Часть 4
Близилась осень, и вершины гор все чаще были заволакиваемы облаками; отцу Лимнантис приходило время прекратить свои приезды, и мы с грустью думали о предстоящей разлуке. Как часто случается, простейшее решение пришло последним в голову, и только накануне их отъезда я решился спросить у Кробила, согласен ли он дать мне в жены свою дочь, и об этом же переговорить с моим отцом. "Смотри, согласен ли будет на этот брак Питтак, твой отец, столь богатый и известный даже до Милета человек?" - сказал мне Кробил, усмехаясь.
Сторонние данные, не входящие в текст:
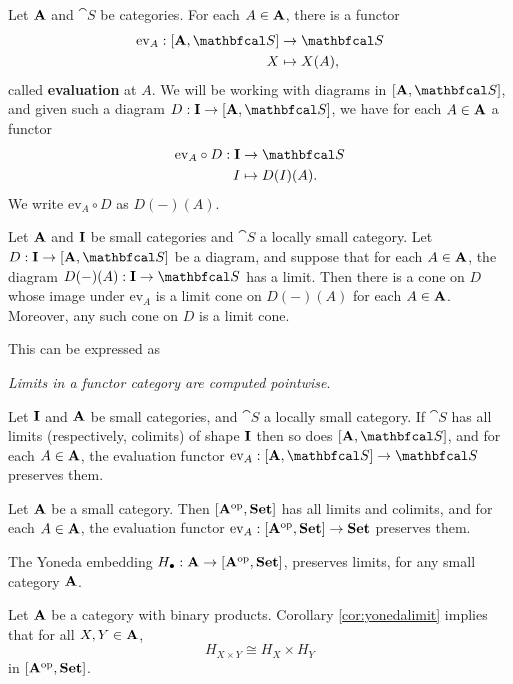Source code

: \begin{notation}
    Let $\mathbf{A}$ and $\cat{S}$ be categories. For each $A\in\mathbf{A}$, there is a functor
    \begin{align*}
        \text{ev}_A: [\bcat{A},\cat{S}] &\to \cat{S}\\
        X &\mapsto X(A),
    \end{align*}
    called \textbf{evaluation} at $A$. We will be working with diagrams in $[\bcat{A},\cat{S}]$, and given such a diagram $D:\bcat{I}\to[\bcat{A},\cat{S}]$, we have for each $A\in\mathbf{A}$ a functor
    \begin{align*}
        \text{ev}_A\circ D: \bcat{I} &\to \cat{S}\\
        I &\mapsto D(I)(A).
    \end{align*}
    We write $\text{ev}_A\circ D$ as $D(-)(A)$.
\end{notation}

\begin{theorem}
    Let $\mathbf{A}$ and $\mathbf{I}$ be small categories and $\cat{S}$ a locally small category. Let $D:\bcat{I}\to[\bcat{A},\cat{S}]$ be a diagram, and suppose that for each $A\in\mathbf{A}$, the diagram $D(-)(A):\bcat{I}\to\cat{S}$ has a limit. Then there is a cone on $D$ whose image under $\text{ev}_A$ is a limit cone on $D(-)(A)$ for each $A\in\mathbf{A}$. Moreover, any such cone on $D$ is a limit cone.
\end{theorem}
This can be expressed as
\begin{center}
    \textit{Limits in a functor category are computed pointwise}.
\end{center}

\begin{corollary}
    Let $\mathbf{I}$ and $\mathbf{A}$ be small categories, and $\cat{S}$ a locally small category. If $\cat{S}$ has all limits (respectively, colimits) of shape $\mathbf{I}$ then so does $[\bcat{A},\cat{S}]$, and for each $A\in\mathbf{A}$, the evaluation functor $\text{ev}_A:[\bcat{A},\cat{S}]\to\cat{S}$ preserves them.
\end{corollary}

\begin{corollary}
    Let $\mathbf{A}$ be a small category. Then $[\mathbf{A}^\text{op}, \mathbf{Set}]$ has all limits and colimits, and for each $A\in\mathbf{A}$, the evaluation functor $\text{ev}_A:[\mathbf{A}^\text{op},\mathbf{Set}]\to\mathbf{Set}$ preserves them.
\end{corollary}

\begin{corollary}\label{cor:yonedalimit}
    The Yoneda embedding $H_{\bullet}:\mathbf{A}\to[\mathbf{A}^\text{op},\mathbf{Set}]$, preserves limits, for any small category $\mathbf{A}$.
\end{corollary}

\begin{example}
    Let $\mathbf{A}$ be a category with binary products. Corollary \ref{cor:yonedalimit} implies that for all $X,Y\in\mathbf{A}$,
    \begin{equation*}
        H_{X\times Y}\cong H_X\times H_Y
    \end{equation*}
    in $[\mathbf{A}^\text{op},\mathbf{Set}]$.
\end{example}
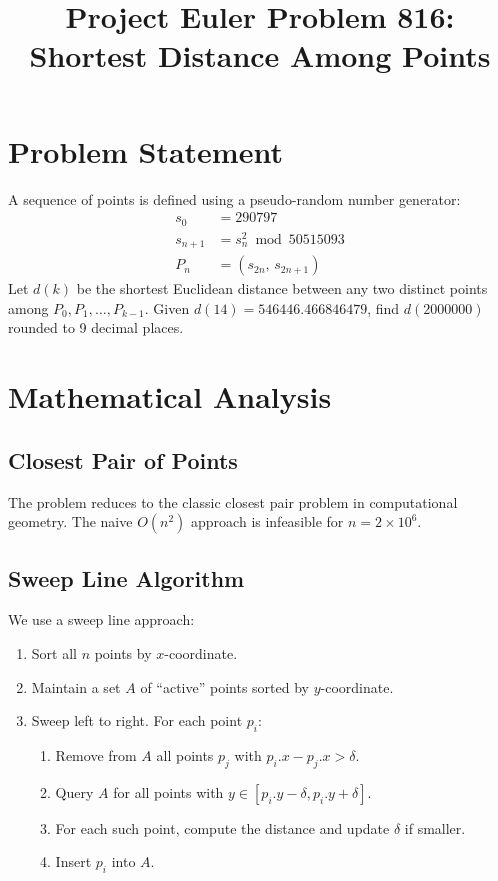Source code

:\documentclass[12pt]{article}
\title{Project Euler Problem 816:\\Shortest Distance Among Points}
\author{}
\date{}
\begin{document}
\maketitle

\section{Problem Statement}
A sequence of points is defined using a pseudo-random number generator:
\begin{align}
s_0 &= 290797 \\
s_{n+1} &= s_n^2 \bmod 50515093 \\
P_n &= (s_{2n},\, s_{2n+1})
\end{align}
Let $d(k)$ be the shortest Euclidean distance between any two distinct points among $P_0, P_1, \ldots, P_{k-1}$. Given $d(14) = 546446.466846479$, find $d(2000000)$ rounded to 9 decimal places.

\section{Mathematical Analysis}

\subsection{Closest Pair of Points}
The problem reduces to the classic closest pair problem in computational geometry. The naive $O(n^2)$ approach is infeasible for $n = 2\times 10^6$.

\subsection{Sweep Line Algorithm}
We use a sweep line approach:
\begin{enumerate}
    \item Sort all $n$ points by $x$-coordinate.
    \item Maintain a set $A$ of ``active'' points sorted by $y$-coordinate.
    \item Sweep left to right. For each point $p_i$:
    \begin{enumerate}
        \item Remove from $A$ all points $p_j$ with $p_i.x - p_j.x > \delta$.
        \item Query $A$ for all points with $y \in [p_i.y - \delta, p_i.y + \delta]$.
        \item For each such point, compute the distance and update $\delta$ if smaller.
        \item Insert $p_i$ into $A$.
    \end{enumerate}
\end{enumerate}
\end{document}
- Я умру, если он не согласен, - проговорил я, краснея от полного благодарности взора Лимнантис. Когда, пришедши к моему отцу, я сказал, что мне надо поговорить с ним, он заметил, улыбнувшись:
- Наши желания совпадают, сын мой; мне тоже необходимо поговорить с тобою и сообщить решение, могущее интересовать и тебя.
- Вот я готов тебя слушать, отец, - ответил я, чувствуя смутную тревогу.
Помолчав, он начал так: "Приобресть богатство, значение и влияние у сограждан ты мог бы, лишь развивая то, что ты имеешь наследовать от меня, но вот я вижу, что мало этого, чтобы чувствовать себя совершенным и богоподобным человеком. Учение, которого мне недостает, я намерен дать тебе, и сколько бы это мне ни стоило, я решил послать тебя в Афины, чтобы из самого очага получить огонь знания. Будь мужем; смотри, твоя верхняя губа уже темнеет первым пухом, и прошла пора сидеть тебе у женского платья. Благодарить богов и радоваться ты должен каждую минуту за твою молодость и предстоящий путь".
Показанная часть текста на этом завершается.